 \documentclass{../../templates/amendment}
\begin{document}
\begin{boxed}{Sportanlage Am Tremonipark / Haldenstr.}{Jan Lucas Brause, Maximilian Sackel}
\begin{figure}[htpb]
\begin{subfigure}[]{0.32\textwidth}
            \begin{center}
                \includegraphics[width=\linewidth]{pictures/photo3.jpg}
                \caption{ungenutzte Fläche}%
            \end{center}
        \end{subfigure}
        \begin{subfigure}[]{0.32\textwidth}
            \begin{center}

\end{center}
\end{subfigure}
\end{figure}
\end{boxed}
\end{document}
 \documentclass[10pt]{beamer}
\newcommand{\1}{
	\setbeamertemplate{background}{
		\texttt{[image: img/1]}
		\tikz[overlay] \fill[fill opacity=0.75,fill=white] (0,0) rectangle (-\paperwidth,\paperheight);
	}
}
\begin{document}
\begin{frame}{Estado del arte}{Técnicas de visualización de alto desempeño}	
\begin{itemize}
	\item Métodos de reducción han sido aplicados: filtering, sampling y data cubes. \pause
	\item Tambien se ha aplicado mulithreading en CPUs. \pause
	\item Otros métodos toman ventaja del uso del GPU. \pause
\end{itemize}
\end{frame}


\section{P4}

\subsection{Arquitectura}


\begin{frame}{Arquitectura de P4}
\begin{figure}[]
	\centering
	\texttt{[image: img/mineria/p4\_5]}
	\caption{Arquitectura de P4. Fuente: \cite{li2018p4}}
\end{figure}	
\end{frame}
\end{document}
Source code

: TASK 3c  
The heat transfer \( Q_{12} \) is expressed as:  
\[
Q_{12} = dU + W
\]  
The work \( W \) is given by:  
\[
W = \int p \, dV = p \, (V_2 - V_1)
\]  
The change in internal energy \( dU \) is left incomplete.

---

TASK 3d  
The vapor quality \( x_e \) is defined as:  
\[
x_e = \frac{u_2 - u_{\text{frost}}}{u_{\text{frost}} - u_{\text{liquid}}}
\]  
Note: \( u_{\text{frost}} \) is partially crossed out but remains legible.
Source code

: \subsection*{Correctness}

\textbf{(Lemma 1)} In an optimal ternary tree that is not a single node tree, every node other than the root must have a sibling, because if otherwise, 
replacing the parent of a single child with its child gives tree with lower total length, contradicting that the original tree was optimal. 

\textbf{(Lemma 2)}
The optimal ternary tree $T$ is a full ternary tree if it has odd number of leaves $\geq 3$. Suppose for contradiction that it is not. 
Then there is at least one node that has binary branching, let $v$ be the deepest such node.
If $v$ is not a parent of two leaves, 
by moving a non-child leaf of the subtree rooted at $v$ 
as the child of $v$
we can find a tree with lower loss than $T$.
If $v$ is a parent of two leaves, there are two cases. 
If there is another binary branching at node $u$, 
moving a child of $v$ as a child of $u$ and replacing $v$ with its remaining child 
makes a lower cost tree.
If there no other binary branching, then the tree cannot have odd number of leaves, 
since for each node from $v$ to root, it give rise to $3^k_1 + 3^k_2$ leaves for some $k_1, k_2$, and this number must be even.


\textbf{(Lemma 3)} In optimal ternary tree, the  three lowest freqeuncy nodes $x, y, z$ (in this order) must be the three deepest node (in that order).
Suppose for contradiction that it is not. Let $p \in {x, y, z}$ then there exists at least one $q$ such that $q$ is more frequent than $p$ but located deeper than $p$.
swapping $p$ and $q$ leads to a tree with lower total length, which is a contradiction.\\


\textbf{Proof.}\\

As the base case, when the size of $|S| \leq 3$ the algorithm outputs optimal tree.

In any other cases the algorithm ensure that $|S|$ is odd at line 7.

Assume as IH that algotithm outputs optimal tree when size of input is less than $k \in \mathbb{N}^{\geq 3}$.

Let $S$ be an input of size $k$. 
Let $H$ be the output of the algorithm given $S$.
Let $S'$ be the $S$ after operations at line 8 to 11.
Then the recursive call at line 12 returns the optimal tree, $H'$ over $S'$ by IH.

+ + + + + + +

• **Task description**:
Write out the listing exactly from its first line to the line containing "en CPUs. \pause". Both of those lines belong in the answer.

• **Problem solution**:
 \documentclass{../../templates/amendment}
\begin{document}
\begin{boxed}{Sportanlage Am Tremonipark / Haldenstr.}{Jan Lucas Brause, Maximilian Sackel}
\begin{figure}[htpb]
\begin{subfigure}[]{0.32\textwidth}
            \begin{center}
                \includegraphics[width=\linewidth]{pictures/photo3.jpg}
                \caption{ungenutzte Fläche}%
            \end{center}
        \end{subfigure}
        \begin{subfigure}[]{0.32\textwidth}
            \begin{center}

\end{center}
\end{subfigure}
\end{figure}
\end{boxed}
\end{document}
 \documentclass[10pt]{beamer}
\newcommand{\1}{
	\setbeamertemplate{background}{
		\texttt{[image: img/1]}
		\tikz[overlay] \fill[fill opacity=0.75,fill=white] (0,0) rectangle (-\paperwidth,\paperheight);
	}
}
\begin{document}
\begin{frame}{Estado del arte}{Técnicas de visualización de alto desempeño}	
\begin{itemize}
	\item Métodos de reducción han sido aplicados: filtering, sampling y data cubes. \pause
	\item Tambien se ha aplicado mulithreading en CPUs. \pause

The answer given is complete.